> **What is required**:
From the listing below, set down exactly the lines between the one holding "### Performance Tips" and the one holding "拥有两大组件：**Option** 与 **Subcommand**。", inclusive. No other line is wanted.

> **Data to process**:
--------------------------------

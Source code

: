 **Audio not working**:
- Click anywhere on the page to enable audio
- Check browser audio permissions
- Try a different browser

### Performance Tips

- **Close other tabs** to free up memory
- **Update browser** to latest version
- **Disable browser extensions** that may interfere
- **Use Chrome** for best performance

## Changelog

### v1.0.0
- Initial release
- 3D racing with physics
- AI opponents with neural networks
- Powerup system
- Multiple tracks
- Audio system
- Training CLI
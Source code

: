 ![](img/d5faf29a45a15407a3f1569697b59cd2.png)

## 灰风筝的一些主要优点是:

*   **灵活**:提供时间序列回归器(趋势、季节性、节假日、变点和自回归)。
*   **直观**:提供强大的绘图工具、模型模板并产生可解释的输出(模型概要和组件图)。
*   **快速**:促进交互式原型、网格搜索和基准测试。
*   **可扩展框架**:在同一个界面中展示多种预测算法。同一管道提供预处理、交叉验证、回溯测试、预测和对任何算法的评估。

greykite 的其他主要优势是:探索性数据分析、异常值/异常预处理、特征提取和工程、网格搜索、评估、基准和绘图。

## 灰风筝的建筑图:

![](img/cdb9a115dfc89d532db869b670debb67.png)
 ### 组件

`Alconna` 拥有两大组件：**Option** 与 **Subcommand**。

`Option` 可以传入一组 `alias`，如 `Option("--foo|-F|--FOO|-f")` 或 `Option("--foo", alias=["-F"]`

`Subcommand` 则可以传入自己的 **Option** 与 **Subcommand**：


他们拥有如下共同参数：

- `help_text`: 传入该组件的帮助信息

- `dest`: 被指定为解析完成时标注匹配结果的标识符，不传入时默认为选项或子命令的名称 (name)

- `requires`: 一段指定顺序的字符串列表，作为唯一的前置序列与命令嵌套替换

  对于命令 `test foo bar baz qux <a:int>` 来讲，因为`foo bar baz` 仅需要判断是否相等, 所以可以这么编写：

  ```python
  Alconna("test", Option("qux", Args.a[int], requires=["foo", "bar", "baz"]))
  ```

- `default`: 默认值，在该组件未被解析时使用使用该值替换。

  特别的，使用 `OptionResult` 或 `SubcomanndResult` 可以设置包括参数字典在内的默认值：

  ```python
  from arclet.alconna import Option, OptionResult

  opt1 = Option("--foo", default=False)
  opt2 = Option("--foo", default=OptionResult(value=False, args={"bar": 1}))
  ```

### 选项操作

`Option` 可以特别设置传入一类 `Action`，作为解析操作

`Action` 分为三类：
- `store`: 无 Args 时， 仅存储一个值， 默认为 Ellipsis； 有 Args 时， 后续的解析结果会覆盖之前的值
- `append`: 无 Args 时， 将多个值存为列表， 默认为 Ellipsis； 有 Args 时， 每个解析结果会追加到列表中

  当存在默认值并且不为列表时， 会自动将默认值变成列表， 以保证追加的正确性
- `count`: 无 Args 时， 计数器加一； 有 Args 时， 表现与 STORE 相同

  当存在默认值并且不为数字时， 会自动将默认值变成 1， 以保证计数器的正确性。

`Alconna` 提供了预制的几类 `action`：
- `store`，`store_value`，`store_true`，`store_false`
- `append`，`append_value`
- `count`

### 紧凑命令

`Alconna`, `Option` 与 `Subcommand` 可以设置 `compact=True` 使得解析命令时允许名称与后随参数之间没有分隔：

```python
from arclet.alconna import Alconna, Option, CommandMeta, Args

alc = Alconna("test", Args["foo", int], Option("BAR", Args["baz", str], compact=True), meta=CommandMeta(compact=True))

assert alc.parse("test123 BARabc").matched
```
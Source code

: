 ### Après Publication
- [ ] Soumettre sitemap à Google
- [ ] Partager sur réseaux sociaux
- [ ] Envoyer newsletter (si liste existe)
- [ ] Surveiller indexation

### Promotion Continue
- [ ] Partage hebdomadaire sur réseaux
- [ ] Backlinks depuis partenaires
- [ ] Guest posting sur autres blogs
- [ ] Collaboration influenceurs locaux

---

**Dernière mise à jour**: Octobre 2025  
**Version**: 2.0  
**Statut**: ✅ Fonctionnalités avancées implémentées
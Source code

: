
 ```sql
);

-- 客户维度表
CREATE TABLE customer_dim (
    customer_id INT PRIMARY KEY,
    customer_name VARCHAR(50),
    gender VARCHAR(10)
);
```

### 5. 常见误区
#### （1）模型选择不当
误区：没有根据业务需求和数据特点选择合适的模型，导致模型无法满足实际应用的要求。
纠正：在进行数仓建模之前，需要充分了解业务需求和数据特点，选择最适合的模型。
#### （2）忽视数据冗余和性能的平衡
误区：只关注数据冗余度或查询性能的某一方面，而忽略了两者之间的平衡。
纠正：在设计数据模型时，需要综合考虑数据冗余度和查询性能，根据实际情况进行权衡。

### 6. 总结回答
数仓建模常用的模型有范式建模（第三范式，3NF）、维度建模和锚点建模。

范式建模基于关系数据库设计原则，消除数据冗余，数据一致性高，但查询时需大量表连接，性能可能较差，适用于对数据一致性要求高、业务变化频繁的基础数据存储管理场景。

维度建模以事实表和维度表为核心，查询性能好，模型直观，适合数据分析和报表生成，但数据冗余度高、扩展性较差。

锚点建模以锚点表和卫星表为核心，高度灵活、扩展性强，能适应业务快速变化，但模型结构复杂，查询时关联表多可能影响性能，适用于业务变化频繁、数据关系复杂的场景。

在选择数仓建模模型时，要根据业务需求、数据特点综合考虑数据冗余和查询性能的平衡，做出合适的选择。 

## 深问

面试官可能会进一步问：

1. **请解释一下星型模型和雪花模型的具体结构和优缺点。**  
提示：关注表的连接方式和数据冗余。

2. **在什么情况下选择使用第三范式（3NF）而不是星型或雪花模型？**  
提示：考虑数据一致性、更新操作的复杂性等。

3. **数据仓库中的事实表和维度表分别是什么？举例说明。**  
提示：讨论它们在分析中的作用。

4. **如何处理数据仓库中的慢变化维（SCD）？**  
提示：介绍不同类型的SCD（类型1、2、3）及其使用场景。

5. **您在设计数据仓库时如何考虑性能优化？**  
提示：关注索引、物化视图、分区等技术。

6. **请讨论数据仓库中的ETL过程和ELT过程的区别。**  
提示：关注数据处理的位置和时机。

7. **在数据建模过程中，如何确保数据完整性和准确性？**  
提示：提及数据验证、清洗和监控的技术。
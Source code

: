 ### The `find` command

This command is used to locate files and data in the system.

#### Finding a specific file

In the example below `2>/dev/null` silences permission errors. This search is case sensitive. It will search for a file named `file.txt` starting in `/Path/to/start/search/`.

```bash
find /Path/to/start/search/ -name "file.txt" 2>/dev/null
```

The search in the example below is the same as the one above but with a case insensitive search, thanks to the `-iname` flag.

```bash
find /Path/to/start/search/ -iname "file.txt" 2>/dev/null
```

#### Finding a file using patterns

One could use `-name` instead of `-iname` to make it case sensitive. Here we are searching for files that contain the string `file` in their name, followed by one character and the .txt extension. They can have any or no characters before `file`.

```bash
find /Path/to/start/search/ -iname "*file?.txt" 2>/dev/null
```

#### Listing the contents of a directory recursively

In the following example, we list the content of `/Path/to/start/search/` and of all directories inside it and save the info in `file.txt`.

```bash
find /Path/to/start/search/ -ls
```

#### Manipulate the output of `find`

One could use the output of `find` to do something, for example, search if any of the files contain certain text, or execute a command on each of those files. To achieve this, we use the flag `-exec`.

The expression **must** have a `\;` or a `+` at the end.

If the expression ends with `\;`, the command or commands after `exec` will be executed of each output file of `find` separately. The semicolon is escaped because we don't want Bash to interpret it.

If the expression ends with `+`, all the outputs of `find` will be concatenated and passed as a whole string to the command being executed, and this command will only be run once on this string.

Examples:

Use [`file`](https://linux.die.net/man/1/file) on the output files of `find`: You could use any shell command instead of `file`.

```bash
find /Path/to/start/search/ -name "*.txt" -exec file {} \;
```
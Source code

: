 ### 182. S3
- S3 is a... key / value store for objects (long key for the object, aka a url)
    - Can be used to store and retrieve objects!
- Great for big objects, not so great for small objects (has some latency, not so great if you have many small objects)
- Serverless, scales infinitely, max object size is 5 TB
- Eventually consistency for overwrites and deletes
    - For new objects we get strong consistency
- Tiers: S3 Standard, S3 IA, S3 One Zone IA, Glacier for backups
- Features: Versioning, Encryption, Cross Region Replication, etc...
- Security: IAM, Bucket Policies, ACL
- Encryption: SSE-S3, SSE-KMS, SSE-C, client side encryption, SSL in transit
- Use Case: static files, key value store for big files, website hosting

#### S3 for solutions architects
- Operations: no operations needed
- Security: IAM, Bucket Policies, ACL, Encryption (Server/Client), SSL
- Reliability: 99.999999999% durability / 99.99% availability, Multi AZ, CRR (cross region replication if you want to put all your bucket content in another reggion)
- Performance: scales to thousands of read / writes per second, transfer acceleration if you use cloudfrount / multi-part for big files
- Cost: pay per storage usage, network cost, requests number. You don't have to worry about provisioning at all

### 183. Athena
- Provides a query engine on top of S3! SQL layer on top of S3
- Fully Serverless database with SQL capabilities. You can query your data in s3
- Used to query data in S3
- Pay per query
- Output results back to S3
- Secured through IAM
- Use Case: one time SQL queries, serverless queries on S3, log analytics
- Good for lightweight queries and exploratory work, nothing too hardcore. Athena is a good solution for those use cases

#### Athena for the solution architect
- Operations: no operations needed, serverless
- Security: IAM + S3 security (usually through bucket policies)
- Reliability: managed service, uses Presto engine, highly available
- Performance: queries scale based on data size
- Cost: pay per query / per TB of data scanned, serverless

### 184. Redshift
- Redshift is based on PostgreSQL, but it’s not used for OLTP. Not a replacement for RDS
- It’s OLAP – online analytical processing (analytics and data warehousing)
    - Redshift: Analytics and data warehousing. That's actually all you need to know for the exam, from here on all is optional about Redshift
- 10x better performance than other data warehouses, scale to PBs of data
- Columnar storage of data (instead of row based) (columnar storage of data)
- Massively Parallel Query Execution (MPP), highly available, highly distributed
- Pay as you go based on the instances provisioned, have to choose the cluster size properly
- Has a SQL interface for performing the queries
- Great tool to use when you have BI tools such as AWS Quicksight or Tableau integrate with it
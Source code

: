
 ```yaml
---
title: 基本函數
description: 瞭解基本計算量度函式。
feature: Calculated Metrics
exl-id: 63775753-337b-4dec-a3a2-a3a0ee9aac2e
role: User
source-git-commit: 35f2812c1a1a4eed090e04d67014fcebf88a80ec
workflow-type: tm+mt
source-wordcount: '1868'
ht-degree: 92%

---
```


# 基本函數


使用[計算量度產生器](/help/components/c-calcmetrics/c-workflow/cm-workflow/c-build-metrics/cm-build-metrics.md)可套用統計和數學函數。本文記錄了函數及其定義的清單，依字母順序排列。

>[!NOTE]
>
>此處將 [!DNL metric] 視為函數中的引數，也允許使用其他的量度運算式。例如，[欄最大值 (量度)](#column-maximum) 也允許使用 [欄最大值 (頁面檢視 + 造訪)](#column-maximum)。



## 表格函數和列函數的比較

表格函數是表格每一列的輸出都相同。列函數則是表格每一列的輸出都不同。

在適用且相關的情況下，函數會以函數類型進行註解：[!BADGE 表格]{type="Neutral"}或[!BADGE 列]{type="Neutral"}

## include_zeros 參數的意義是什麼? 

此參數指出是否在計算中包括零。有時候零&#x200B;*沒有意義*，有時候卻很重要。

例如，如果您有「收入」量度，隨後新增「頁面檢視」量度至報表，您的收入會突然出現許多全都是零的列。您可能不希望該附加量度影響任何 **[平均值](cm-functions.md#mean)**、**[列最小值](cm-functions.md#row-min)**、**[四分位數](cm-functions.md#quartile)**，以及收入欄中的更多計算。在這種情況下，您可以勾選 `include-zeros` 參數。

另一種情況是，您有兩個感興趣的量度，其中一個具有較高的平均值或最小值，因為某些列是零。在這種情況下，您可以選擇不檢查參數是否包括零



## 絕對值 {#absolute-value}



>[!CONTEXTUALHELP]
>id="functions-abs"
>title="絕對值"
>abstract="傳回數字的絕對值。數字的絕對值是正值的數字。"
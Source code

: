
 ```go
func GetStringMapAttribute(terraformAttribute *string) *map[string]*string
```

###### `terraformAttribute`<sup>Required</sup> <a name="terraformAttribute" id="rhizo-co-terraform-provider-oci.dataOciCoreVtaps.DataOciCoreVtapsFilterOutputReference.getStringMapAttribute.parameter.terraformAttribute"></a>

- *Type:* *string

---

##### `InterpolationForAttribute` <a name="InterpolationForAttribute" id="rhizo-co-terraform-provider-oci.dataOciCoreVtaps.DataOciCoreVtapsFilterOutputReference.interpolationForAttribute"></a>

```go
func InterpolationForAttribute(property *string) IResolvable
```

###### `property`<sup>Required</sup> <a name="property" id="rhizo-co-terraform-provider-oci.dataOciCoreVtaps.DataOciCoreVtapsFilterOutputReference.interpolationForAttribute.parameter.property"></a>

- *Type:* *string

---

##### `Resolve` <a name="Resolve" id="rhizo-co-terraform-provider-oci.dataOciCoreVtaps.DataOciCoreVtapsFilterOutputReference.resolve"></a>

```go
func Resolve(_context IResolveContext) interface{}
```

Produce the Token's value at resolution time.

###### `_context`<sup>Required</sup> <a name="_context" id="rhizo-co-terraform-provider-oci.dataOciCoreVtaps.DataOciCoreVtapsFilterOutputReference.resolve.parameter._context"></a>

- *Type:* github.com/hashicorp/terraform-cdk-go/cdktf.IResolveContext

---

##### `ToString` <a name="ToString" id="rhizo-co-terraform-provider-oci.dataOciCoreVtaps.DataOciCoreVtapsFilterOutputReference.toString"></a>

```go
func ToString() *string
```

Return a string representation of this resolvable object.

--------------------------------

> **Task result**:
### Performance Tips

- **Close other tabs** to free up memory
- **Update browser** to latest version
- **Disable browser extensions** that may interfere
- **Use Chrome** for best performance

## Changelog

### v1.0.0
- Initial release
- 3D racing with physics
- AI opponents with neural networks
- Powerup system
- Multiple tracks
- Audio system
- Training CLI
Source code

: ![](img/d5faf29a45a15407a3f1569697b59cd2.png)

## 灰风筝的一些主要优点是:

*   **灵活**:提供时间序列回归器(趋势、季节性、节假日、变点和自回归)。
*   **直观**:提供强大的绘图工具、模型模板并产生可解释的输出(模型概要和组件图)。
*   **快速**:促进交互式原型、网格搜索和基准测试。
*   **可扩展框架**:在同一个界面中展示多种预测算法。同一管道提供预处理、交叉验证、回溯测试、预测和对任何算法的评估。

greykite 的其他主要优势是:探索性数据分析、异常值/异常预处理、特征提取和工程、网格搜索、评估、基准和绘图。

## 灰风筝的建筑图:

![](img/cdb9a115dfc89d532db869b670debb67.png)
 ### 组件

`Alconna` 拥有两大组件：**Option** 与 **Subcommand**。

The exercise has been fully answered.